With the completion, in 1935, of the coastal road along Grand Cayman's southern coast, the community around East End ceased to be as isolated as it had traditionally been, and it was no longer used as a port of entry. As a consequence, the old lighthouse was deemed less necessary, as it was easier to access the village by land. The tower remained in use until 1937, when the British government provided five "navigational lights" of modern design to be scattered among the three Cayman Islands. It was required that these were to be erected on Crown Property, so as a consequence Gorling Bluff was acquired by the British government that same year; the light was placed on the bluff by a Mr. Morell, who came from England to perform the job.

The first lights in the new structure were automatic, controlled by the sun, and could be left for up to six months; as a consequence, the employment of light keepers was no longer deemed necessary. As World War II began, it was decided that the site would be worth turning into a lookout post, and guardians of the light were assigned for this purpose. They also served as lookouts until hostilities erupted, at which point the light came under the jurisdiction of local police. Albert Connor remained in charge until the formation, in June 1942, of the islands' Home Guard. The Guard maintained a 24-hour coastal watch along Grand Cayman's coasts, and a four-man team, commanded by a corporal, was stationed at East End. Although they were trained, they were rarely armed, instead using powerful binoculars to scan the area. The men were given a small barracks, containing a bunkroom, kitchen, and outside latrine as quarters, and had a telephone line connecting them directly with the central office in George Town, to which they reported every half-hour.

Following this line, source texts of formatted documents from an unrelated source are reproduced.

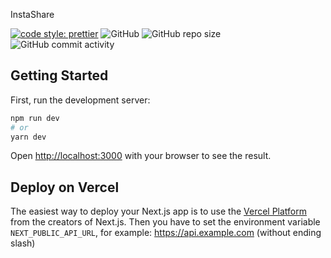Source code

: InstaShare

[![code style: prettier](https://img.shields.io/badge/code_style-prettier-ff69b4.svg)](https://github.com/prettier/prettier)
![GitHub](https://img.shields.io/github/license/ragnarok22/instashare)
![GitHub repo size](https://img.shields.io/github/repo-size/ragnarok22/instashare)
![GitHub commit activity](https://img.shields.io/github/commit-activity/w/ragnarok22/instashare)

## Getting Started

First, run the development server:

```bash
npm run dev
# or
yarn dev
```

Open [http://localhost:3000](http://localhost:3000) with your browser to see the result.

## Deploy on Vercel

The easiest way to deploy your Next.js app is to use the [Vercel Platform](https://vercel.com/new?utm_medium=default-template&filter=next.js&utm_source=create-next-app&utm_campaign=create-next-app-readme) from the creators of Next.js.
Then you have to set the environment variable `NEXT_PUBLIC_API_URL`, for example: https://api.example.com (without ending slash)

The East End Light remains an active aid to navigation, being administered for that purpose by the Cayman Islands' Port Authority; today it is powered by solar energy. The Authority has allowed the National Trust for the Cayman Islands to do some work around the structure to make the site more presentable. A stairway of thirty-seven steps has been installed leading to the summit of the bluff, and large amounts of infill and soil have been taken up to create pathways for visitors. Flower beds show examples of various plants which were used as medicines by the Islands' earliest settlers, and a thousand-gallon water tank has been installed to provide irrigation. As of 2006, work on the park was ongoing.